We know that our sample mean $\bar{x}$, should be close to the population mean $\mu$. 
So when giving a region of values for $\mu$ that are consistent with the observed 
data, we would expect our CI formula to be something like 
$\left(\bar{x}-d,\;\bar{x}+d\right)$ for some value $d$. That value of $d$ should 
be small if our sample size is big, representing our faith that a large amount of 
data should result in a statistic that is very close to the true value of $\mu$. 
Recall that if our data $X_{i}\sim N\left(\mu,\,\sigma^{2}\right)$ or our sample 
size was large enough, then we know

$$\bar{X}\sim N\left(\mu,\,\;\sigma_{\bar{X}}^{2}=\frac{\sigma^{2}}{n}\right)$$
or is approximately so.

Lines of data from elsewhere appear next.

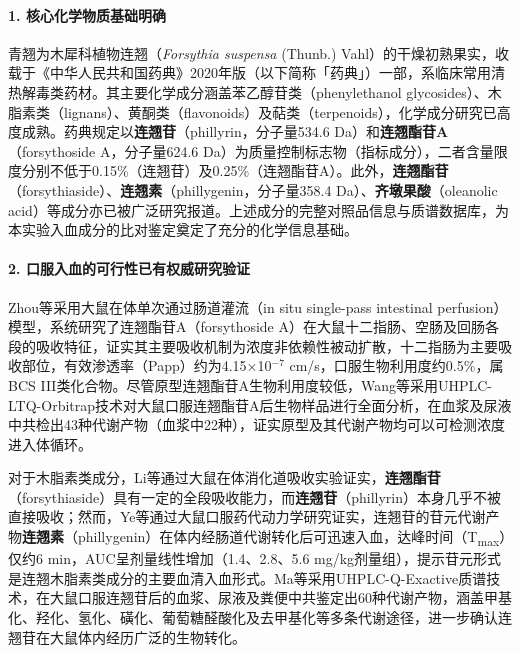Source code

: \documentclass[12pt,a4paper,UTF8,scheme=chinese]{ctexart}
\newcommand{\compoundname}[1]{\textbf{#1}}
\newcommand{\herbname}[1]{\textit{#1}}
\begin{document}
\paragraph{1. 核心化学物质基础明确}

青翘为木犀科植物连翘（\herbname{Forsythia suspensa} (Thunb.) Vahl）的干燥初熟果实，收载于《中华人民共和国药典》2020年版（以下简称「药典」）一部，系临床常用清热解毒类药材。其主要化学成分涵盖苯乙醇苷类（phenylethanol glycosides）、木脂素类（lignans）、黄酮类（flavonoids）及萜类（terpenoids），化学成分研究已高度成熟。药典规定以\compoundname{连翘苷}（phillyrin，分子量534.6 Da）和\compoundname{连翘酯苷A}（forsythoside A，分子量624.6 Da）为质量控制标志物（指标成分），二者含量限度分别不低于0.15\%（连翘苷）及0.25\%（连翘酯苷A）。此外，\compoundname{连翘酯苷}（forsythiaside）、\compoundname{连翘素}（phillygenin，分子量358.4 Da）、\compoundname{齐墩果酸}（oleanolic acid）等成分亦已被广泛研究报道\cite{Review2021FA}。上述成分的完整对照品信息与质谱数据库，为本实验入血成分的比对鉴定奠定了充分的化学信息基础。

\paragraph{2. 口服入血的可行性已有权威研究验证}

Zhou等\cite{Zhou2012}采用大鼠在体单次通过肠道灌流（in situ single-pass intestinal perfusion）模型，系统研究了连翘酯苷A（forsythoside A）在大鼠十二指肠、空肠及回肠各段的吸收特征，证实其主要吸收机制为浓度非依赖性被动扩散，十二指肠为主要吸收部位，有效渗透率（Papp）约为4.15×10$^{-7}$ cm/s，口服生物利用度约0.5\%，属BCS III类化合物。尽管原型连翘酯苷A生物利用度较低，Wang等\cite{WangF2018}采用UHPLC-LTQ-Orbitrap技术对大鼠口服连翘酯苷A后生物样品进行全面分析，在血浆及尿液中共检出43种代谢产物（血浆中22种），证实原型及其代谢产物均可以可检测浓度进入体循环。

对于木脂素类成分，Li等\cite{Li2011F}通过大鼠在体消化道吸收实验证实，\compoundname{连翘酯苷}（forsythiaside）具有一定的全段吸收能力，而\compoundname{连翘苷}（phillyrin）本身几乎不被直接吸收；然而，Ye等\cite{Ye2013}通过大鼠口服药代动力学研究证实，连翘苷的苷元代谢产物\compoundname{连翘素}（phillygenin）在体内经肠道代谢转化后可迅速入血，达峰时间（T\textsubscript{max}）仅约6 min，AUC呈剂量线性增加（1.4、2.8、5.6 mg/kg剂量组），提示苷元形式是连翘木脂素类成分的主要血清入血形式。Ma等\cite{Ma2020}采用UHPLC-Q-Exactive质谱技术，在大鼠口服连翘苷后的血浆、尿液及粪便中共鉴定出60种代谢产物，涵盖甲基化、羟化、氢化、磺化、葡萄糖醛酸化及去甲基化等多条代谢途径，进一步确认连翘苷在大鼠体内经历广泛的生物转化。
\end{document}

Doing a little re-arranging, we see that 
$$\frac{\bar{X}-\mu}{\left(\frac{\sigma}{\sqrt{n}}\right)}\sim N\left(0,1\right)$$
 

So if we take the 0.025 and 0.975 quantiles of the normal distribution, which are 
$z_{0.025}=-1.96$ and $z_{0.975}=1.96$, we could write
$$\begin{aligned}0.95	
    &=	P\left[ -1.96\le\frac{\bar{X}-\mu}{\sigma/\sqrt{n}}\le1.96 \right] \\
	  &=	P\left[ -1.96\left(\frac{\sigma}{\sqrt{n}}\right)\le\bar{X}-\mu\le1.96\left(\frac{\sigma}{\sqrt{n}}\right) \right] \\
    &=	P\left[ \bar{X}-1.96\left(\frac{\sigma}{\sqrt{n}}\right)\le\mu\le\bar{X}+1.96\left(\frac{\sigma}{\sqrt{n}}\right) \right]
    \end{aligned}$$
 Which suggests that a reasonable 95% Confidence Interval for $\mu$ is $$\bar{x}\pm1.96\left(\frac{\sigma}{\sqrt{n}}\right)$$
In general for a $\left(1-\alpha\right)\cdot100\%$ confidence interval, we would 
use the formula $\bar{x}\pm z_{1-\alpha/2}\left(\frac{\sigma}{\sqrt{n}}\right)$. 
Notice that I could write the formula using $z_{\alpha/2}$ instead of $z_{1-\alpha/2}$ 
because the normal distribution is symmetric about 0 and we are subtracting and 
adding the same quantity to $\bar{x}$.

The interpretation of a confidence interval is that over repeated sampling, 
$100(1-\alpha)\%$ of the resulting intervals will contain the population mean $\mu$
but we don't know if the interval we have actually observed is one of the good 
intervals that contains the mean $\mu$ or not. Because this is quite the mouthful, 
we will say “we are $100\left(1-\alpha\right)\%$ confident that the observed 
interval contains the mean $\mu$.”

**Example:** Suppose a bottling facility has a machine that supposedly fills 
bottles to 300 milliliters (ml) and is known to have a standard deviation of 
$\sigma=3$ ml. However, the machine occasionally gets out of calibration and might 
be consistently overfilling or under-filling bottles. To discover if the machine 
is calibrated correctly, we take a random sample of $n=40$ bottles and observe 
the mean amount filled was $\bar{x}=299$ ml. We calculate a $95\%$ confidence 
interval (CI) to be 
$$\begin{aligned} \bar{x}	&\pm	z_{1-\alpha/2}\left(\frac{\sigma}{\sqrt{n}}\right)\\
                   299	  &\pm	1.96\left(\frac{3}{\sqrt{40}}\right) \\
                   299	  &\pm	0.93 \end{aligned}$$
and conclude that we are $95\%$ confident that the that the true mean fill amount 
is in $\left[298.07,299.93\right]$ and that the machine has likely drifted off 
calibration.

## Asymptotoic result ($\sigma$ unknown)

It is unrealistic to expect that we know the population variance $\sigma^{2}$ but 
do not know the population mean $\mu$. So in calculations that involve $\sigma$, 
we want to use the sample standard deviation $s$ instead. 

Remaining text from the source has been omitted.